Environmental awareness and "sustainable development" are built into the Government's socio-economic plans to lift people out of poverty, but constant construction and proliferation of tourist sites make it difficult to carry out.

A masterplan to collect and dispose of waste was being worked on, said Truong Kinh, director of Nha Trang Bay Marine Protected Area Authority.

"Now we are facing some challenges and difficulties such as fast urbanisation, the waste coming from industrial, agricultural sectors and daily living."

The Government said earnings from sea and seaside business would account for 54 per cent of gross domestic product in 2020, increasing pressure to meet economic targets.

In the southern beach town of Phan Thiet in Binh Thuan province, resort owner Pascal Lefebvre said schools were educating young people about how to dispose of rubbish in environmentally sound ways.

"Any developing country faces those problems. Officials understand the need to preserve the environment here, however it is often a matter of budget and who will finance the plans," Lefebvre said.

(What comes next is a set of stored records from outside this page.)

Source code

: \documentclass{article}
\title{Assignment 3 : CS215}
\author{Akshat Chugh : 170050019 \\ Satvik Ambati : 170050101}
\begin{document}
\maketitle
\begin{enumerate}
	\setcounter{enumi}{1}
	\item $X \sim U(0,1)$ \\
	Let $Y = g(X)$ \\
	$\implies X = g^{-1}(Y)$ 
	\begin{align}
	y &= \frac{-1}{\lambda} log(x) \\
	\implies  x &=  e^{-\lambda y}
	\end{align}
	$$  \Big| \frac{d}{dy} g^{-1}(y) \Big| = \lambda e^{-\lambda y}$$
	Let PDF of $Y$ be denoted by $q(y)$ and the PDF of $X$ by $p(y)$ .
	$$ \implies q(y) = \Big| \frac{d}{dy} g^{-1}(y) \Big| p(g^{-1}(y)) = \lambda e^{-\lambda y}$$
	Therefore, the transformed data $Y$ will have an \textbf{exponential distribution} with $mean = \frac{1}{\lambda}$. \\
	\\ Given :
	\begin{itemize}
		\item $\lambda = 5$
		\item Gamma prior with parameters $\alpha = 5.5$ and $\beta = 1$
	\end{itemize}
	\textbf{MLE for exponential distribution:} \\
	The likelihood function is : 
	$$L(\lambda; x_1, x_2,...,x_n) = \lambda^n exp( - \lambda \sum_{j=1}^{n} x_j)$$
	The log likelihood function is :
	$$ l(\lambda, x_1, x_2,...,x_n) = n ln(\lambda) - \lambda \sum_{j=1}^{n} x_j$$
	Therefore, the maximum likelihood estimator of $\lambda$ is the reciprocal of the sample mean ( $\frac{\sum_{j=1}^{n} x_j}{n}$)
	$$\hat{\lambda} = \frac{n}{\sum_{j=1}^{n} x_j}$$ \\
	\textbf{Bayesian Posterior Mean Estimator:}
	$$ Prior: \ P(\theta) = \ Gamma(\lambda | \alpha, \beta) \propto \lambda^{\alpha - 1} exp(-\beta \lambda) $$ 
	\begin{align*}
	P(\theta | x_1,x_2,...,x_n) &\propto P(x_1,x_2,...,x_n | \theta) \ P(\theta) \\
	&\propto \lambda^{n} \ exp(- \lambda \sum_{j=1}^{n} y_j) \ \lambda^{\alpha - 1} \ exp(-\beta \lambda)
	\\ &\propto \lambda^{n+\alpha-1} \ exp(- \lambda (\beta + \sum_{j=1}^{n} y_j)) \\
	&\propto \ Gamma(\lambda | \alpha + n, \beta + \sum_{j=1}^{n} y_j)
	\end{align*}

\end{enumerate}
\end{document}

A Vietnamese non-governmental organisation, the Centre for Marinelife Conservation and Community Development, works with fishermen in Khanh Hoa province. Centre director Nguyen Thu Hue said it encouraged fishermen to "take ownership of the water" so they could play an active part in their own business plans.

"What we tell them is that if the environment is ignored, you will have nothing left to live on," she said.

In other parts of Vietnam, research has revealed that rivers are dying and air pollution is above internationally accepted levels in the capital, Hanoi. Surface water in Hanoi was unusable for agriculture or for domestic use, a report in April by the Ministry of Natural Resources and Environment said. The waterways of the biggest urban area, Ho Chi Minh City, were even worse and considered "dead".

It said most enterprises did not have or did not use wastewater treatment and domestic wastewater was out of control.